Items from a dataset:
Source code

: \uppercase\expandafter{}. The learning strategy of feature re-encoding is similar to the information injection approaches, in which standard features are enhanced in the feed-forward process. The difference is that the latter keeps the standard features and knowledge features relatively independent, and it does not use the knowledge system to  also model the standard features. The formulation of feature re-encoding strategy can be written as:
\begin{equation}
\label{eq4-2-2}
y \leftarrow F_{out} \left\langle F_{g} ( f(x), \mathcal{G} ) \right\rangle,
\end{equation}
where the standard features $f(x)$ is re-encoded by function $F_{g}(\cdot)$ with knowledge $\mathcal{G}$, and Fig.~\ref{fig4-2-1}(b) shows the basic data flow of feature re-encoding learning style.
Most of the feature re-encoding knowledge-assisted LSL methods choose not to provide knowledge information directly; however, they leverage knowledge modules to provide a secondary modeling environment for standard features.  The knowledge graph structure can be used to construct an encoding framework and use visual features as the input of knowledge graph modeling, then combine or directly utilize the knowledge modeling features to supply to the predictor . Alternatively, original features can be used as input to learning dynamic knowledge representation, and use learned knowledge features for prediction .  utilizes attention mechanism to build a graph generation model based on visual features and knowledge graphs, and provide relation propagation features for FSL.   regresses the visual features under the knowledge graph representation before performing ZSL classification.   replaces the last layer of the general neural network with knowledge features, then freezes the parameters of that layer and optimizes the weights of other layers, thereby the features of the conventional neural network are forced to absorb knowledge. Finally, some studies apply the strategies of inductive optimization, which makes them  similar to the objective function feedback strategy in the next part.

## WHAT THIS TASK INVOLVES
Output every line from the records, exactly as written.

## REPLY TO THE TASK
Source code

: \uppercase\expandafter{}. The learning strategy of feature re-encoding is similar to the information injection approaches, in which standard features are enhanced in the feed-forward process. The difference is that the latter keeps the standard features and knowledge features relatively independent, and it does not use the knowledge system to  also model the standard features. The formulation of feature re-encoding strategy can be written as:
\begin{equation}
\label{eq4-2-2}
y \leftarrow F_{out} \left\langle F_{g} ( f(x), \mathcal{G} ) \right\rangle,
\end{equation}
where the standard features $f(x)$ is re-encoded by function $F_{g}(\cdot)$ with knowledge $\mathcal{G}$, and Fig.~\ref{fig4-2-1}(b) shows the basic data flow of feature re-encoding learning style.
Most of the feature re-encoding knowledge-assisted LSL methods choose not to provide knowledge information directly; however, they leverage knowledge modules to provide a secondary modeling environment for standard features.  The knowledge graph structure can be used to construct an encoding framework and use visual features as the input of knowledge graph modeling, then combine or directly utilize the knowledge modeling features to supply to the predictor . Alternatively, original features can be used as input to learning dynamic knowledge representation, and use learned knowledge features for prediction .  utilizes attention mechanism to build a graph generation model based on visual features and knowledge graphs, and provide relation propagation features for FSL.   regresses the visual features under the knowledge graph representation before performing ZSL classification.   replaces the last layer of the general neural network with knowledge features, then freezes the parameters of that layer and optimizes the weights of other layers, thereby the features of the conventional neural network are forced to absorb knowledge. Finally, some studies apply the strategies of inductive optimization, which makes them  similar to the objective function feedback strategy in the next part.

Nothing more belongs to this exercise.